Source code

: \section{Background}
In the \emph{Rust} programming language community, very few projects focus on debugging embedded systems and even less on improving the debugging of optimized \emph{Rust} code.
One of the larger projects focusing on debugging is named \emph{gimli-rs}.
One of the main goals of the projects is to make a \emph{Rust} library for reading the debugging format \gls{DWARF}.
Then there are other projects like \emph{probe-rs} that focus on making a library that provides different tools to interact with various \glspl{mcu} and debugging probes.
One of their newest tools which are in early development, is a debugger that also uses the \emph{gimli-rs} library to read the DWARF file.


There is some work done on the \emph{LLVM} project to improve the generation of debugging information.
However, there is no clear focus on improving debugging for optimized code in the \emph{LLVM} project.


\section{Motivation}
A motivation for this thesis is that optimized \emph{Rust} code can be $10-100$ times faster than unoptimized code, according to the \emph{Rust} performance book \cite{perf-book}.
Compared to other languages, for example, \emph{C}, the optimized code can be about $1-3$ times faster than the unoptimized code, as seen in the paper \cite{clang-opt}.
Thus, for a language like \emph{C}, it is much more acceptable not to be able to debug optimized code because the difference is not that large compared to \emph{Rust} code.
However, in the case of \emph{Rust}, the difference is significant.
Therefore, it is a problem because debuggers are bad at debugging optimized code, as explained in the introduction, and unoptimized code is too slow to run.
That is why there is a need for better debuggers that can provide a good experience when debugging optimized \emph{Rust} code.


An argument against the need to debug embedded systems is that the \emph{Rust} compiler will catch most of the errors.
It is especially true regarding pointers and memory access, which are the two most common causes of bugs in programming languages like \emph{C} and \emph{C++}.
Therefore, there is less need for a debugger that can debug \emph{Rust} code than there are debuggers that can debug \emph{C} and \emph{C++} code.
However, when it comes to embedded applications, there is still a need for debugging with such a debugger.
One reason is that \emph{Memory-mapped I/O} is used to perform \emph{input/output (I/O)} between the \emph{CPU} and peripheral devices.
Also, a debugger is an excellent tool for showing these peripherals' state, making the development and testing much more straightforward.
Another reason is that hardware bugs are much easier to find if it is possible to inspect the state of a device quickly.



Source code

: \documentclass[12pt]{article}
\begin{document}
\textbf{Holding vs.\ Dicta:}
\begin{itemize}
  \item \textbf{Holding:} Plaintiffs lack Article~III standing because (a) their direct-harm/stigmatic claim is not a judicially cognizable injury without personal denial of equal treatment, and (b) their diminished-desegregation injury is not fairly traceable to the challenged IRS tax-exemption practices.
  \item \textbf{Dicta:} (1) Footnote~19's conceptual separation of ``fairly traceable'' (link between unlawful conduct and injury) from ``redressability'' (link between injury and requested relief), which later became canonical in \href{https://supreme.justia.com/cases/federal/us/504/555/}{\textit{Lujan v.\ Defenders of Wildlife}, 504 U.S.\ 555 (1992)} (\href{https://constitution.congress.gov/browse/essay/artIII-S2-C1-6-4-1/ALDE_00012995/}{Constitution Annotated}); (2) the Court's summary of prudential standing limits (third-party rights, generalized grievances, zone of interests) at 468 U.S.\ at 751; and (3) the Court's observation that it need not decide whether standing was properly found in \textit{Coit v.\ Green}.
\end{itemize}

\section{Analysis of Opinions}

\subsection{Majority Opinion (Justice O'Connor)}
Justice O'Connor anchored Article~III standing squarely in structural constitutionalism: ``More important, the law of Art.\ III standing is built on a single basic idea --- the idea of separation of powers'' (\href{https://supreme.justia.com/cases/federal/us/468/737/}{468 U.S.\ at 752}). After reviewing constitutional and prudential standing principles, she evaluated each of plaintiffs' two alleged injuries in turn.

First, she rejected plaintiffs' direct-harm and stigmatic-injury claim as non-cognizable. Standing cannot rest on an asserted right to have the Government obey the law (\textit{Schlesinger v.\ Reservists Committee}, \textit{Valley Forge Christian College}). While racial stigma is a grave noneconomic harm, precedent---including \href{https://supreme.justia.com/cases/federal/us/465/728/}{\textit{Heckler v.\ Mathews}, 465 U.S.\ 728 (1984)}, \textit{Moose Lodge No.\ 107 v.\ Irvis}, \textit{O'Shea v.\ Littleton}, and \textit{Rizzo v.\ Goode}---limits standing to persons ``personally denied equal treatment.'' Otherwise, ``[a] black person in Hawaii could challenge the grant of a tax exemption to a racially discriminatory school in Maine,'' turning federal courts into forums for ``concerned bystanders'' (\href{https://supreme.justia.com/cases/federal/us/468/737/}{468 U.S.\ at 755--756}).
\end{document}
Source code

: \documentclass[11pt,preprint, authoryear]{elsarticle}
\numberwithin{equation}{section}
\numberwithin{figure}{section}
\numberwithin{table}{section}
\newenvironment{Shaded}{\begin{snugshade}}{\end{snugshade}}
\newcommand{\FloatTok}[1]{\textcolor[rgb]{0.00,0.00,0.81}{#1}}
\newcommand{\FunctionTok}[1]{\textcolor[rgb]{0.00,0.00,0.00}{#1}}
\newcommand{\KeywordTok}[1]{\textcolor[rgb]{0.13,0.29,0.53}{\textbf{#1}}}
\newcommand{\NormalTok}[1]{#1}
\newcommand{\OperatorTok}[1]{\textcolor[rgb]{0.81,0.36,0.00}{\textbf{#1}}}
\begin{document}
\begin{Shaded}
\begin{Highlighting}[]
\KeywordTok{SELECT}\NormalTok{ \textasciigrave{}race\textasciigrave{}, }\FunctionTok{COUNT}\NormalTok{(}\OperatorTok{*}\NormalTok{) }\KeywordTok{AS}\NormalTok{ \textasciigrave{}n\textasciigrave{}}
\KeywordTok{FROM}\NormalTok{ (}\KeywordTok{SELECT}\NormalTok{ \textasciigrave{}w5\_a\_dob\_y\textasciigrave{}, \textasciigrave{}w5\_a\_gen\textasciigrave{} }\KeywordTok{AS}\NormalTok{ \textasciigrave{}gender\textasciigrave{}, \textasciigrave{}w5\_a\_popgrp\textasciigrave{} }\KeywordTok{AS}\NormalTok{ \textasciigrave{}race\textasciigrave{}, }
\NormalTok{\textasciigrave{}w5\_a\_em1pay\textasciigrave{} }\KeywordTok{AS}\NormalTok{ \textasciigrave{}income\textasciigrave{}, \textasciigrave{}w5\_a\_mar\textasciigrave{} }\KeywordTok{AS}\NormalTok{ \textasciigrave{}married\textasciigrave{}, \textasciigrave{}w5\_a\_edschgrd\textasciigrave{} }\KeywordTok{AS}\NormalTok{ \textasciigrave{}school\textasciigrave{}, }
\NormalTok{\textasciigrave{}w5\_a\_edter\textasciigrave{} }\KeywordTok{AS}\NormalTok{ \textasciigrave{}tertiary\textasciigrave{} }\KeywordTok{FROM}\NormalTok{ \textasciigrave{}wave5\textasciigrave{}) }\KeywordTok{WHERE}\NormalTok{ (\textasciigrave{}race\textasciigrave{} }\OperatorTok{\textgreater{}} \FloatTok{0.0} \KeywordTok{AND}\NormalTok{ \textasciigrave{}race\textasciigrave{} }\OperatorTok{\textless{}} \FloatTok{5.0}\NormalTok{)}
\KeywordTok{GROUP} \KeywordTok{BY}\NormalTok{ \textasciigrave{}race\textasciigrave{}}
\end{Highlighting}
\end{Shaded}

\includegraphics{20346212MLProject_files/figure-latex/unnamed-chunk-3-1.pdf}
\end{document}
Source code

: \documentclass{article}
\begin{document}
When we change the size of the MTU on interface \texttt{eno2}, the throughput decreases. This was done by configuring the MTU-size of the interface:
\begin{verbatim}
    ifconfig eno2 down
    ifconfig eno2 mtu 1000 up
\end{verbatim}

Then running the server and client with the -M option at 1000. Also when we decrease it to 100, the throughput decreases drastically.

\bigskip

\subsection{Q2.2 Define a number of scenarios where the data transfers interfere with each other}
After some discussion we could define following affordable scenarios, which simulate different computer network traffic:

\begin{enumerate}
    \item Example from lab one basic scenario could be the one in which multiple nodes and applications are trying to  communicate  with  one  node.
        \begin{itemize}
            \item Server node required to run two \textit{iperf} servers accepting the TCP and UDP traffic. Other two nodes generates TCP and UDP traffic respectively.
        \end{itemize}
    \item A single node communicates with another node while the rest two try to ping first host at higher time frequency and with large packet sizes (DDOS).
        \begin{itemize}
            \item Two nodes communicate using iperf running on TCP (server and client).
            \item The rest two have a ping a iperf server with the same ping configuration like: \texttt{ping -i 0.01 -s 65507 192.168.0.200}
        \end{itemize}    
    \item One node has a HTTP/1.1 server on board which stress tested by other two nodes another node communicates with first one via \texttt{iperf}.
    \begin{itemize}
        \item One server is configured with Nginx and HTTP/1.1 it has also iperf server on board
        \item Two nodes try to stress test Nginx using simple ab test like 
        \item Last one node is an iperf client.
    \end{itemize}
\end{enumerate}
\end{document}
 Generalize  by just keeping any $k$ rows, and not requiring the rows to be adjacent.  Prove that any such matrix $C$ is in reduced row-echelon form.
=-=-=-=-=
*EXERCISE DETAILS*.
The required output is every line above that contains the string "their".

*EXPECTED OUTPUT*.
One of their newest tools which are in early development, is a debugger that also uses the \emph{gimli-rs} library to read the DWARF file.
  \item \textbf{Holding:} Plaintiffs lack Article~III standing because (a) their direct-harm/stigmatic claim is not a judicially cognizable injury without personal denial of equal treatment, and (b) their diminished-desegregation injury is not fairly traceable to the challenged IRS tax-exemption practices.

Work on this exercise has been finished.